In other words, the mooted arrangement hinges almost entirely on Turkish goodwill, and that goodwill can by no stretch of the imagination be taken for granted.
Then, as was the case with Egypt, there is the matter of the pipeline’s security. Israel’s gas purchases from Egypt were doomed when the Sinai pipeline was serially sabotaged. Can a pipeline that runs parallel to the Lebanese and Syrian coasts be assumed to be invulnerable? Last, but hardly least, is Cyprus. A deal with Turkey would undermine cooperation already fostered with the Cypriot Greeks, whose own gas discoveries are anathema to Ankara which occupies the northern parts of the island. Do we really want to ditch Cyprus in favor of an unpredictable and hardly friendly business partner? Pipelines can also be built in the Cypriot direction and another possibility is liquefying the gas and transporting it to Europe by tankers. It may be more expensive but this would be offset by the removal of pipeline security concerns. Also, Cyprus has allocated land for a liquefaction plant, which would relieve Israel of another safety headache.
There is of course a wholly different alternative – avoiding exports to Europe altogether and with them the undesirable competition with the ruthless Russians.
Israel can earmark its exports for the Far East, where it can net far greater revenue. This would mean a pipeline to Eilat, a gas liquefaction plant in the South and shipping therefrom in tankers.

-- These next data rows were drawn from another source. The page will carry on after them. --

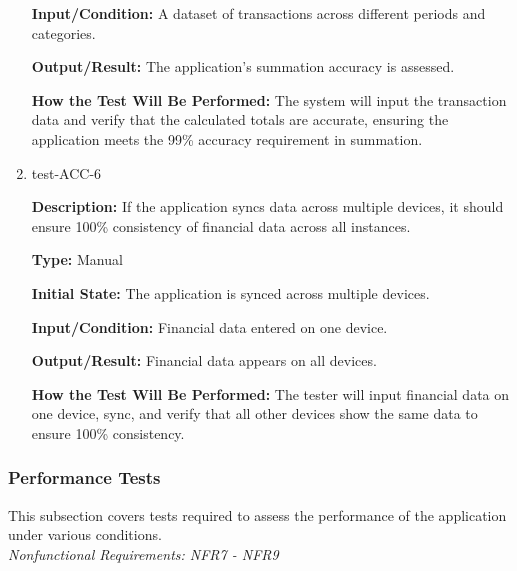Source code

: \documentclass[12pt, titlepage]{article}
\begin{document}
\begin{enumerate}
\textbf{Input/Condition:} A dataset of transactions across different periods and categories.
					
\textbf{Output/Result:} The application’s summation accuracy is assessed.
					
\textbf{How the Test Will Be Performed:} The system will input the transaction data and verify that the calculated totals are accurate, ensuring the application meets the 99\% accuracy requirement in summation.

\item{test-ACC-6\\}

\textbf{Description:} If the application syncs data across multiple devices, it should ensure 100\% consistency of financial data across all instances.

\textbf{Type:} Manual
					
\textbf{Initial State:} The application is synced across multiple devices.
					
\textbf{Input/Condition:} Financial data entered on one device.
					
\textbf{Output/Result:} Financial data appears on all devices.
					
\textbf{How the Test Will Be Performed:} The tester will input financial data on one device, sync, and verify that all other devices show the same data to ensure 100\% consistency.

\end{enumerate}

\subsubsection{Performance Tests}

This subsection covers tests required to assess the performance of the application under various conditions.\\
\textit{Nonfunctional Requirements: NFR7 - NFR9}
\end{document}
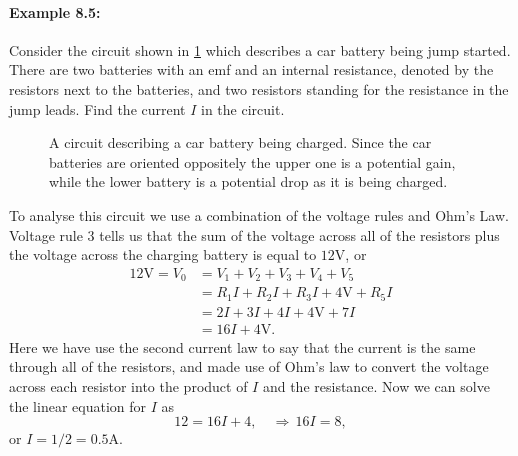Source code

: \documentclass[a4paper,12pt]{book}
\begin{document}
\paragraph{Example 8.5:} Consider the circuit shown in \cref{fig: car charging} which describes a car battery being jump started. There are two batteries with an emf and an internal resistance, denoted by the resistors next to the batteries, and two resistors standing for the resistance in the jump leads. Find the current $I$ in the circuit.\\

  \begin{figure}[ht]
    \centering
    \caption{A circuit describing a car battery being charged. Since the car batteries are oriented oppositely the upper one is a potential gain, while the lower battery is a potential drop as it is being charged.}
    \label{fig: car charging}
\end{figure}

To analyse this circuit we use a combination of the voltage rules and Ohm's Law.  Voltage rule 3 tells us that the sum of the voltage across all of the resistors plus the voltage across the charging battery is equal to $12\text{V}$, or
\begin{equation*}
\begin{split}
12\text{V}=V_{0}&=V_{1}+V_{2}+V_{3}+V_{4}+V_{5}\\
&=R_{1}I+R_{2}I+R_{3}I+4\text{V}+R_{5}I\\
&=2I+3I+4I+4\text{V}+7I\\
&=16I+4\text{V}.
\end{split}
\end{equation*}
Here we have use the second current law to say that the current is the same through all of the resistors, and made use of Ohm's law to convert the voltage across each resistor into the product of $I$ and the resistance. Now we can solve the linear equation for $I$ as
\begin{equation*}
12=16I+4, \quad \Rightarrow \, 16I=8,
\end{equation*}
or $I=1/2=0.5\text{A}$.\\
\end{document}
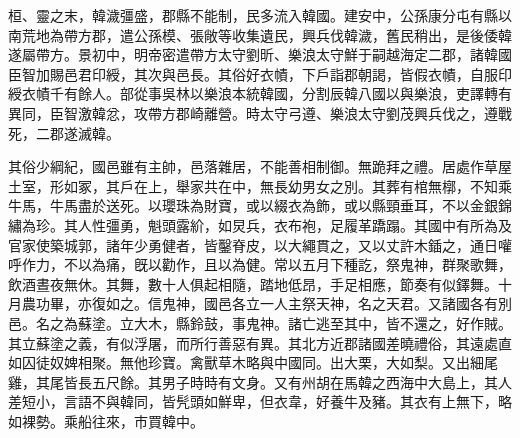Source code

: \begin{pinyinscope}
桓、靈之末，韓濊彊盛，郡縣不能制，民多流入韓國。建安中，公孫康分屯有縣以南荒地為帶方郡，遣公孫模、張敞等收集遺民，興兵伐韓濊，舊民稍出，是後倭韓遂屬帶方。景初中，明帝密遣帶方太守劉昕、樂浪太守鮮于嗣越海定二郡，諸韓國臣智加賜邑君印綬，其次與邑長。其俗好衣幘，下戶詣郡朝謁，皆假衣幘，自服印綬衣幘千有餘人。部從事吳林以樂浪本統韓國，分割辰韓八國以與樂浪，吏譯轉有異同，臣智激韓忿，攻帶方郡崎離營。時太守弓遵、樂浪太守劉茂興兵伐之，遵戰死，二郡遂滅韓。

其俗少綱紀，國邑雖有主帥，邑落雜居，不能善相制御。無跪拜之禮。居處作草屋土室，形如冢，其戶在上，舉家共在中，無長幼男女之別。其葬有棺無槨，不知乘牛馬，牛馬盡於送死。以瓔珠為財寶，或以綴衣為飾，或以縣頸垂耳，不以金銀錦繡為珍。其人性彊勇，魁頭露紒，如炅兵，衣布袍，足履革蹻蹋。其國中有所為及官家使築城郭，諸年少勇健者，皆鑿脊皮，以大繩貫之，又以丈許木鍤之，通日嚾呼作力，不以為痛，旣以勸作，且以為健。常以五月下種訖，祭鬼神，群聚歌舞，飲酒晝夜無休。其舞，數十人俱起相隨，踏地低昂，手足相應，節奏有似鐸舞。十月農功畢，亦復如之。信鬼神，國邑各立一人主祭天神，名之天君。又諸國各有別邑。名之為蘇塗。立大木，縣鈴鼓，事鬼神。諸亡逃至其中，皆不還之，好作賊。其立蘇塗之義，有似浮屠，而所行善惡有異。其北方近郡諸國差曉禮俗，其遠處直如囚徒奴婢相聚。無他珍寶。禽獸草木略與中國同。出大栗，大如梨。又出細尾雞，其尾皆長五尺餘。其男子時時有文身。又有州胡在馬韓之西海中大島上，其人差短小，言語不與韓同，皆髠頭如鮮卑，但衣韋，好養牛及豬。其衣有上無下，略如裸勢。乘船往來，巿買韓中。


\end{pinyinscope}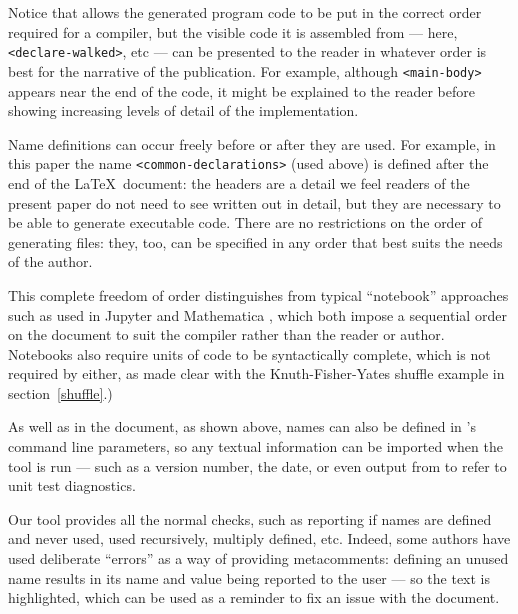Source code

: \documentclass[prodmode,acmtecs]{acmsmall} %
\begin{document}
Notice that  allows the generated program code to be put in the correct order required for a compiler, but the visible code it is assembled from --- here, \verb|<declare-walked>|, etc --- can be presented to the reader in whatever order is best for the narrative of the publication. For example, although \verb|<main-body>| appears near the end of the code, it might be explained to the reader before showing increasing levels of detail of the implementation. 

Name definitions can occur freely before or after they are used. For example, in this paper the name \verb|<common-declarations>| (used above) is defined after the end of the \LaTeX\ document: the headers are a detail we feel readers of the present paper do not need to see written out in detail, but they are necessary to be able to generate executable code. There are no restrictions on the order of generating files: they, too, can be specified in any order that best suits the needs of the author. 

This complete freedom of order distinguishes  from typical ``notebook'' approaches such as used in Jupyter \cite{jupyter} and Mathematica \cite{mathematica}, which both impose a sequential order on the document to suit the compiler rather than the reader or author. Notebooks also require units of code to be syntactically complete, which is not required by  either, as made clear with the Knuth-Fisher-Yates shuffle example in section~\ref{shuffle}.)



As well as in the document, as shown above, names can also be defined in 's command line parameters, so any textual information can be imported when the tool is run --- such as a version number, the date, or even output from  to refer to unit test diagnostics. 

Our tool  provides all the normal checks, such as reporting if names are defined and never used, used recursively, multiply defined, etc. 
Indeed, some authors have used deliberate ``errors'' as a way of providing metacomments: defining an unused name results in its name and value being reported to the user --- so the text is highlighted, which can be used as a reminder to fix an issue with the document. 
\end{document}
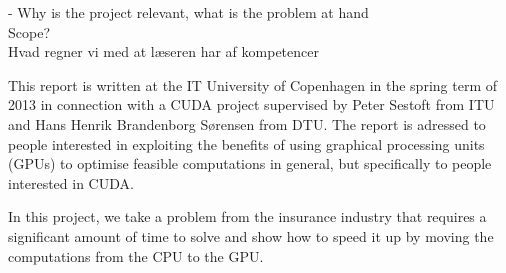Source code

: 	- Why is the project relevant, what is the problem at hand \\
	Scope? \cite{pmpp} \\
	Hvad regner vi med at læseren har af kompetencer

	This report is written at the IT University of Copenhagen in the spring term of 2013 in connection with a CUDA project supervised by Peter Sestoft from ITU and Hans Henrik Brandenborg Sørensen from DTU. The report is adressed to people interested in exploiting the benefits of using graphical processing units (GPUs) to optimise feasible computations in general, but specifically to people interested in CUDA.

	In this project, we take a problem from the insurance industry that requires a significant amount of time to solve and show how to speed it up by moving the computations from the CPU to the GPU.
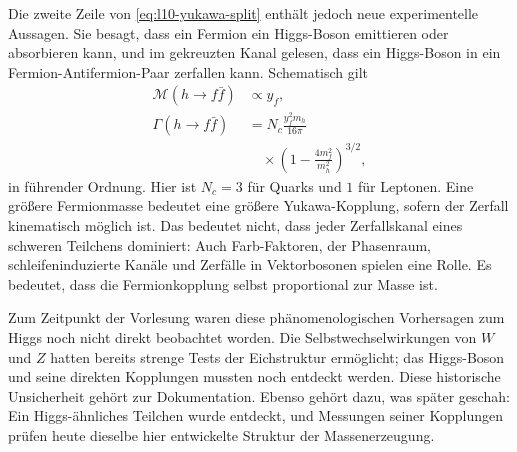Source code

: Die zweite Zeile von \eqref{eq:l10-yukawa-split} enthält jedoch neue experimentelle Aussagen. Sie besagt, dass ein Fermion ein Higgs-Boson emittieren oder absorbieren kann, und im gekreuzten Kanal gelesen, dass ein Higgs-Boson in ein Fermion-Antifermion-Paar zerfallen kann. Schematisch gilt
\begin{equation}
\begin{aligned}
  \mathcal M(h\to f\bar f)&\propto y_f,
  \\
  \Gamma(h\to f\bar f)
  &=
  N_c\frac{y_f^2m_h}{16\pi}
  \\
  &\quad\times
  \left(1-\frac{4m_f^2}{m_h^2}\right)^{3/2},
\end{aligned}
  \label{eq:l10-higgs-fermion-width}
\end{equation}
in führender Ordnung. Hier ist \(N_c=3\) für Quarks und \(1\) für Leptonen. Eine größere Fermionmasse bedeutet eine größere Yukawa-Kopplung, sofern der Zerfall kinematisch möglich ist. Das bedeutet nicht, dass jeder Zerfallskanal eines schweren Teilchens dominiert: Auch Farb-Faktoren, der Phasenraum, schleifeninduzierte Kanäle und Zerfälle in Vektorbosonen spielen eine Rolle. Es bedeutet, dass die Fermionkopplung selbst proportional zur Masse ist.

\begin{classroomqa}
\end{classroomqa}

Zum Zeitpunkt der Vorlesung waren diese phänomenologischen Vorhersagen zum Higgs noch nicht direkt beobachtet worden. Die Selbstwechselwirkungen von \(W\) und \(Z\) hatten bereits strenge Tests der Eichstruktur ermöglicht; das Higgs-Boson und seine direkten Kopplungen mussten noch entdeckt werden. Diese historische Unsicherheit gehört zur Dokumentation. Ebenso gehört dazu, was später geschah: Ein Higgs-ähnliches Teilchen wurde entdeckt, und Messungen seiner Kopplungen prüfen heute dieselbe hier entwickelte Struktur der Massenerzeugung.

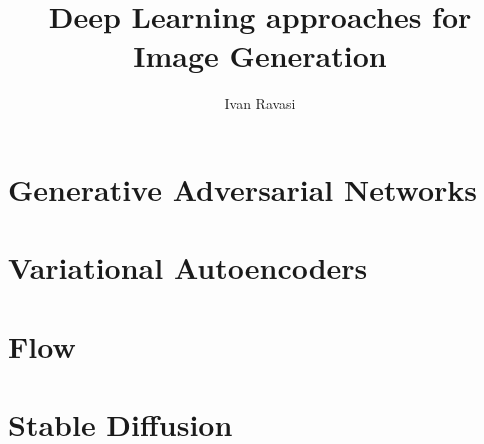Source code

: \documentclass{beamer}
\title[Image generation through DL]{Deep Learning approaches for Image Generation}
\author[I. Ravasi]{Ivan Ravasi}
\begin{document}
    \frame{\titlepage}
    \section{Generative Adversarial Networks}
    
    \section{Variational Autoencoders}
    \section{Flow}
    \section{Stable Diffusion}
    
\end{document}
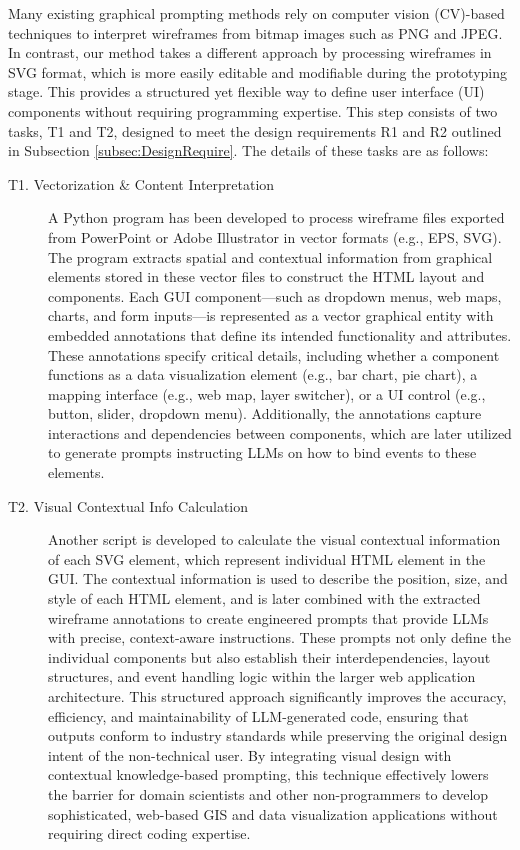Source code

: Many existing graphical prompting methods rely on computer vision (CV)-based techniques to interpret wireframes from bitmap images such as PNG and JPEG. In contrast, our method takes a different approach by processing wireframes in SVG format, which is more easily editable and modifiable during the prototyping stage. This provides a structured yet flexible way to define user interface (UI) components without requiring programming expertise. This step consists of two tasks, T1 and T2, designed to meet the design requirements R1 and R2 outlined in Subsection \ref{subsec:DesignRequire}. The details of these tasks are as follows:
\begin{description}
    \item[T1. Vectorization \& Content Interpretation] A Python program has been developed to process wireframe files exported from PowerPoint or Adobe Illustrator in vector formats (e.g., EPS, SVG). The program extracts spatial and contextual information from graphical elements stored in these vector files to construct the HTML layout and components. Each GUI component—such as dropdown menus, web maps, charts, and form inputs—is represented as a vector graphical entity with embedded annotations that define its intended functionality and attributes. These annotations specify critical details, including whether a component functions as a data visualization element (e.g., bar chart, pie chart), a mapping interface (e.g., web map, layer switcher), or a UI control (e.g., button, slider, dropdown menu). Additionally, the annotations capture interactions and dependencies between components, which are later utilized to generate prompts instructing LLMs on how to bind events to these elements.
    \item[T2. Visual Contextual Info Calculation]  Another script is developed to calculate the visual contextual information of each SVG element, which represent individual HTML element in the GUI. The contextual information is used to describe the position, size, and style of each HTML element, and is later combined with the extracted wireframe annotations to create engineered prompts that provide LLMs with precise, context-aware instructions. These prompts not only define the individual components but also establish their interdependencies, layout structures, and event handling logic within the larger web application architecture. This structured approach significantly improves the accuracy, efficiency, and maintainability of LLM-generated code, ensuring that outputs conform to industry standards while preserving the original design intent of the non-technical user. By integrating visual design with contextual knowledge-based prompting, this technique effectively lowers the barrier for domain scientists and other non-programmers to develop sophisticated, web-based GIS and data visualization applications without requiring direct coding expertise. 


\end{description}
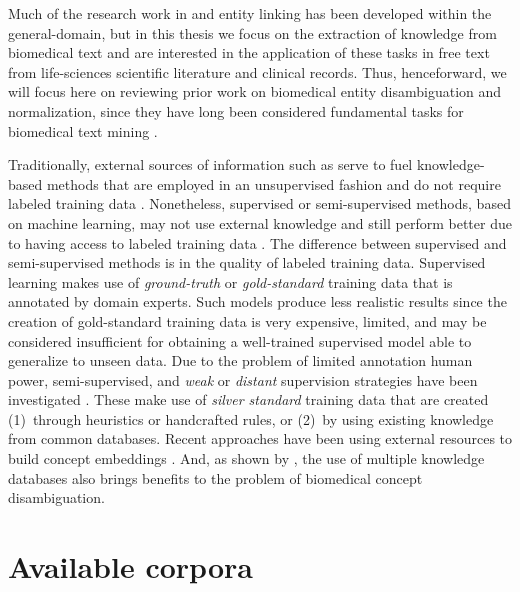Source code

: Much of the research work in  and entity linking has been developed within the general-domain, but in this thesis we focus on the extraction of knowledge from biomedical text and are interested in the application of these tasks in free text from life-sciences scientific literature and clinical records.
Thus, henceforward, we will focus here on reviewing prior work on biomedical entity disambiguation and normalization, since they have long been considered fundamental tasks for biomedical text mining \parencite{schuemie2005a,krauthammer2004a}.

Traditionally, external sources of information such as  serve to fuel  knowledge-based methods that are employed in an unsupervised fashion and do not require labeled training data \parencite{jimenoyepes2010a,mcinnes2011a,elrab2013a,garla2013a,mcinnes2013a,duque2018a}.
Nonetheless, supervised or semi-supervised methods, based on machine learning, may not use external knowledge and still perform better due to having access to labeled training data \parencite{mcinnes2014a,jimenoyepes2017a}.
The difference between supervised and semi-supervised methods is in the quality of labeled training data.
Supervised learning makes use of \textit{ground-truth} or \textit{gold-standard} training data that is annotated by domain experts.
Such models produce less realistic results since the creation of gold-standard training data is very expensive, limited, and may be considered insufficient for obtaining a well-trained supervised model able to generalize to unseen data.
Due to the problem of limited annotation human power, semi-supervised, and \textit{weak} or \textit{distant} supervision strategies have been investigated \parencite{li2019f}.
These make use of \textit{silver standard} training data that are created (1)~through heuristics or handcrafted rules, or (2)~by using existing knowledge from common databases.
Recent approaches have been using external resources to build concept embeddings \parencite{sabbir2016a,newmangriffis2018a}.
And, as shown by \textcite{tsai2016a,siu2016a}, the use of multiple knowledge databases also brings benefits to the problem of biomedical concept disambiguation.


\section{Available corpora}





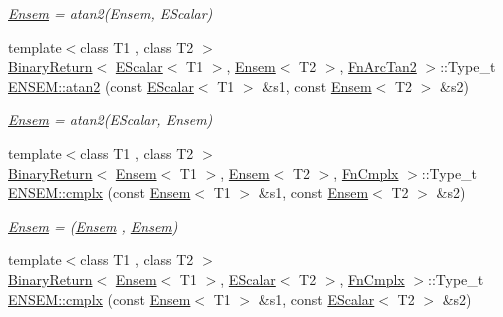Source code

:\begin{DoxyCompactItemize}
\begin{DoxyCompactList}\small\item\em \mbox{\hyperlink{classENSEM_1_1Ensem}{Ensem}} = atan2(\+Ensem, E\+Scalar) \end{DoxyCompactList}\item 
{\footnotesize template$<$class T1 , class T2 $>$ }\\\mbox{\hyperlink{structENSEM_1_1BinaryReturn}{Binary\+Return}}$<$ \mbox{\hyperlink{classENSEM_1_1EScalar}{E\+Scalar}}$<$ T1 $>$, \mbox{\hyperlink{classENSEM_1_1Ensem}{Ensem}}$<$ T2 $>$, \mbox{\hyperlink{structENSEM_1_1FnArcTan2}{Fn\+Arc\+Tan2}} $>$\+::Type\+\_\+t \mbox{\hyperlink{group__eensem_ga04b957edb43f4b1eee36cecfac095807}{E\+N\+S\+E\+M\+::atan2}} (const \mbox{\hyperlink{classENSEM_1_1EScalar}{E\+Scalar}}$<$ T1 $>$ \&s1, const \mbox{\hyperlink{classENSEM_1_1Ensem}{Ensem}}$<$ T2 $>$ \&s2)
\begin{DoxyCompactList}\small\item\em \mbox{\hyperlink{classENSEM_1_1Ensem}{Ensem}} = atan2(\+E\+Scalar, Ensem) \end{DoxyCompactList}\item 
{\footnotesize template$<$class T1 , class T2 $>$ }\\\mbox{\hyperlink{structENSEM_1_1BinaryReturn}{Binary\+Return}}$<$ \mbox{\hyperlink{classENSEM_1_1Ensem}{Ensem}}$<$ T1 $>$, \mbox{\hyperlink{classENSEM_1_1Ensem}{Ensem}}$<$ T2 $>$, \mbox{\hyperlink{structENSEM_1_1FnCmplx}{Fn\+Cmplx}} $>$\+::Type\+\_\+t \mbox{\hyperlink{group__eensem_gaed2aa58870f554b9ad30212f8d25ca46}{E\+N\+S\+E\+M\+::cmplx}} (const \mbox{\hyperlink{classENSEM_1_1Ensem}{Ensem}}$<$ T1 $>$ \&s1, const \mbox{\hyperlink{classENSEM_1_1Ensem}{Ensem}}$<$ T2 $>$ \&s2)
\begin{DoxyCompactList}\small\item\em \mbox{\hyperlink{classENSEM_1_1Ensem}{Ensem}} = (\mbox{\hyperlink{classENSEM_1_1Ensem}{Ensem}} , \mbox{\hyperlink{classENSEM_1_1Ensem}{Ensem}}) \end{DoxyCompactList}\item 
{\footnotesize template$<$class T1 , class T2 $>$ }\\\mbox{\hyperlink{structENSEM_1_1BinaryReturn}{Binary\+Return}}$<$ \mbox{\hyperlink{classENSEM_1_1Ensem}{Ensem}}$<$ T1 $>$, \mbox{\hyperlink{classENSEM_1_1EScalar}{E\+Scalar}}$<$ T2 $>$, \mbox{\hyperlink{structENSEM_1_1FnCmplx}{Fn\+Cmplx}} $>$\+::Type\+\_\+t \mbox{\hyperlink{group__eensem_gadd471503e7ac8d60fb8a955e1999f6fa}{E\+N\+S\+E\+M\+::cmplx}} (const \mbox{\hyperlink{classENSEM_1_1Ensem}{Ensem}}$<$ T1 $>$ \&s1, const \mbox{\hyperlink{classENSEM_1_1EScalar}{E\+Scalar}}$<$ T2 $>$ \&s2)

\end{DoxyCompactItemize}
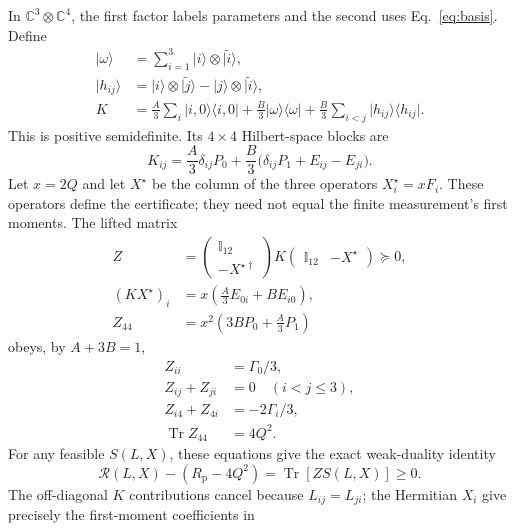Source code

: \documentclass[aps,pra,reprint,amsmath,amssymb,nofootinbib,longbibliography,floatfix]{revtex4-2}
\newcommand{\ket}[1]{\lvert #1\rangle}
\newcommand{\bra}[1]{\langle #1\rvert}
\newcommand{\Tr}{\operatorname{Tr}}
\newcommand{\I}{\mathbb{I}}
\begin{document}
In $\mathbb C^3\otimes\mathbb C^4$, the first factor labels parameters
and the second uses Eq.~\eqref{eq:basis}. Define
\begin{align}
 \ket{\omega}&=\sum_{i=1}^3\ket i\otimes\ket{\widetilde i},\nonumber\\
 \ket{h_{ij}}&=\ket i\otimes\ket{\widetilde j}
                   -\ket j\otimes\ket{\widetilde i},\nonumber\\
 K&=\frac A3\sum_i\ket{i,0}\bra{i,0}
       +\frac B3\ket\omega\bra\omega
       +\frac B3\sum_{i<j}\ket{h_{ij}}\bra{h_{ij}}.
 \label{eq:Kgram}
\end{align}
This is positive semidefinite. Its $4\times4$ Hilbert-space blocks are
\begin{equation}
 K_{ij}=\frac A3\delta_{ij}P_0+
        \frac B3\bigl(\delta_{ij}P_1+E_{ij}-E_{ji}\bigr).
 \label{eq:Kblocks}
\end{equation}
Let $x=2Q$ and let $X^\star$ be the column of the three operators
$X_i^\star=xF_i$. These operators define the certificate; they need
not equal the finite measurement's first moments. The lifted matrix
\begin{align}
 Z&=\begin{pmatrix}\I_{12}\\-X^{\star\dagger}\end{pmatrix}
       K\begin{pmatrix}\I_{12}&-X^\star\end{pmatrix}\succeq0,
       \label{eq:Z}\\
 (KX^\star)_i&=x\left(\frac A3E_{0i}+BE_{i0}\right),\nonumber\\
 Z_{44}&=x^2\left(3BP_0+\frac A3P_1\right)\label{eq:Z44}
\end{align}
obeys, by $A+3B=1$,
\begin{align}
 Z_{ii}&=\Gamma_0/3,\nonumber\\
 Z_{ij}+Z_{ji}&=0\quad(i<j\leq3),\nonumber\\
 Z_{i4}+Z_{4i}&=-2\Gamma_i/3,\nonumber\\
 \Tr Z_{44}&=4Q^2.\label{eq:dualaffine}
\end{align}
For any feasible $S(L,X)$, these equations give the exact weak-duality
identity
\begin{equation}
 \mathcal R(L,X)-(R_{\mathrm p}-4Q^2)
             =\Tr[ZS(L,X)]\geq0.
 \label{eq:weakdual}
\end{equation}
The off-diagonal $K$ contributions cancel because $L_{ij}=L_{ji}$;
the Hermitian $X_i$ give precisely the first-moment coefficients in
\end{document}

In short, Israel is not without export alternatives.
Attractive as reinforced ties and renewed cooperation with Turkey might be, we need to resist temptation.
Turkey’s rulers are closely allied to the Muslim Brotherhood and that bodes ill for Israel.
If approved, the gas pipeline could prove one of Israel’s biggest-ever strategic errors.
We cannot entrust this prized export – one that could overhaul our financial viability – to Recep Tayyip Erdogan’s hands. The thought that he would be granted an extortionist stranglehold over our economic future should send shivers down all our spines.
To this must be added the question of our national honor. We might belittle its importance, but this is not how national honor is viewed in the Islamic world, of which Turkey is a part.
We would do much better either by avoiding Europe as an export destination or by teaming up with non-Muslim partners who are not hostile and who need our business.